Rendered images with source text:

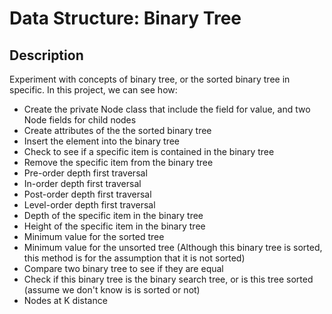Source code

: # Data Structure: Binary Tree

## Description
Experiment with concepts of binary tree, or the sorted binary tree in specific. In this project, we can see how:
* Create the private Node class that include the field for value, and two Node fields for child nodes
* Create attributes of the the sorted binary tree
* Insert the element into the binary tree
* Check to see if a specific item is contained in the binary tree
* Remove the specific item from the binary tree
* Pre-order depth first traversal
* In-order depth first traversal
* Post-order depth first traversal
* Level-order depth first traversal
* Depth of the specific item in the binary tree
* Height of the specific item in the binary tree
* Minimum value for the sorted tree
* Minimum value for the unsorted tree (Although this binary tree is sorted, this method is for the assumption that it is not sorted)
* Compare two binary tree to see if they are equal
* Check if this binary tree is the binary search tree, or is this tree sorted (assume we don't know is is sorted or not)
* Nodes at K distance
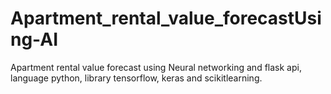 # Apartment_rental_value_forecastUsing-AI
 Apartment rental value forecast using Neural networking and flask api, language python, library tensorflow, keras and scikitlearning.
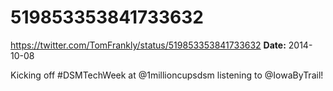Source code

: # 519853353841733632
https://twitter.com/TomFrankly/status/519853353841733632
**Date:** 2014-10-08

Kicking off #DSMTechWeek at @1millioncupsdsm listening to @IowaByTrail!
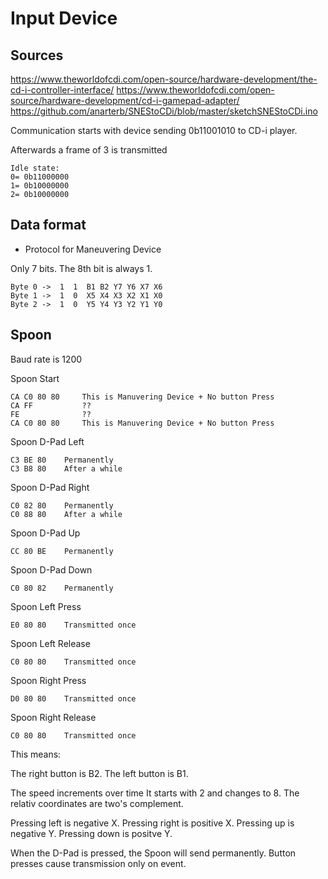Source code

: # Input Device

## Sources

https://www.theworldofcdi.com/open-source/hardware-development/the-cd-i-controller-interface/
https://www.theworldofcdi.com/open-source/hardware-development/cd-i-gamepad-adapter/
https://github.com/anarterb/SNEStoCDi/blob/master/sketchSNEStoCDi.ino

Communication starts with device sending 0b11001010 to CD-i player.

Afterwards a frame of 3 is transmitted

    Idle state:
    0= 0b11000000
    1= 0b10000000
    2= 0b10000000

## Data format

* Protocol for Maneuvering Device

Only 7 bits. The 8th bit is always 1.

    Byte 0 ->  1  1  B1 B2 Y7 Y6 X7 X6
    Byte 1 ->  1  0  X5 X4 X3 X2 X1 X0
    Byte 2 ->  1  0  Y5 Y4 Y3 Y2 Y1 Y0

## Spoon

Baud rate is 1200

Spoon Start

    CA C0 80 80     This is Manuvering Device + No button Press
    CA FF           ??
    FE              ??
    CA C0 80 80     This is Manuvering Device + No button Press


Spoon D-Pad Left

    C3 BE 80    Permanently
    C3 B8 80    After a while

Spoon D-Pad Right

    C0 82 80    Permanently
    C0 88 80    After a while

Spoon D-Pad Up

    CC 80 BE    Permanently

Spoon D-Pad Down

    C0 80 82    Permanently

Spoon Left Press

    E0 80 80    Transmitted once

Spoon Left Release

    C0 80 80    Transmitted once

Spoon Right Press

    D0 80 80    Transmitted once

Spoon Right Release

    C0 80 80    Transmitted once


This means:

The right button is B2.
The left button is B1.

The speed increments over time
It starts with 2 and changes to 8.
The relativ coordinates are two's complement.

Pressing left is negative X.
Pressing right is positive X.
Pressing up is negative Y.
Pressing down is positve Y.

When the D-Pad is pressed, the Spoon will send permanently. Button presses cause transmission only on event.


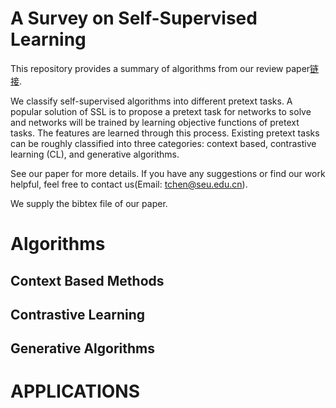 # A Survey on Self-Supervised Learning
This repository provides a summary of algorithms from our review paper[链接](). 

We classify self-supervised algorithms into different pretext tasks. A popular solution of SSL is to propose a pretext task for networks to solve and networks will be trained by learning objective functions of pretext tasks. The features are learned through this process.
Existing pretext tasks can be roughly classified into three categories: context based, contrastive learning (CL), and generative algorithms.
 
See our paper for more details.
If you have any suggestions or find our work helpful, feel free to contact us(Email: tchen@seu.edu.cn). 

We supply the bibtex file of our paper.

# Algorithms
## Context Based Methods


<!--################################################################-->
## Contrastive Learning

<!--################################################################-->
## Generative Algorithms

# APPLICATIONS

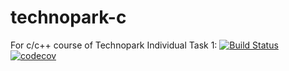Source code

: # technopark-c
For c/c++ course of Technopark
Individual Task 1:
[![Build Status](https://travis-ci.org/GregoryBS/technopark-c.svg?branch=dz1)](https://travis-ci.org/GregoryBS/technopark-c)
[![codecov](https://codecov.io/gh/GregoryBS/technopark-c/branch/dz1/graphs/badge.svg)](https://codecov.io/gh/GregoryBS/technopark-c)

» **TASK DETAILS**: What should be set down is every line from the opening of the records through the line that contains "they are equal", exactly, with pictures left out.

» **RESULT**:
Source code

: # Data Structure: Binary Tree

## Description
Experiment with concepts of binary tree, or the sorted binary tree in specific. In this project, we can see how:
* Create the private Node class that include the field for value, and two Node fields for child nodes
* Create attributes of the the sorted binary tree
* Insert the element into the binary tree
* Check to see if a specific item is contained in the binary tree
* Remove the specific item from the binary tree
* Pre-order depth first traversal
* In-order depth first traversal
* Post-order depth first traversal
* Level-order depth first traversal
* Depth of the specific item in the binary tree
* Height of the specific item in the binary tree
* Minimum value for the sorted tree
* Minimum value for the unsorted tree (Although this binary tree is sorted, this method is for the assumption that it is not sorted)
* Compare two binary tree to see if they are equal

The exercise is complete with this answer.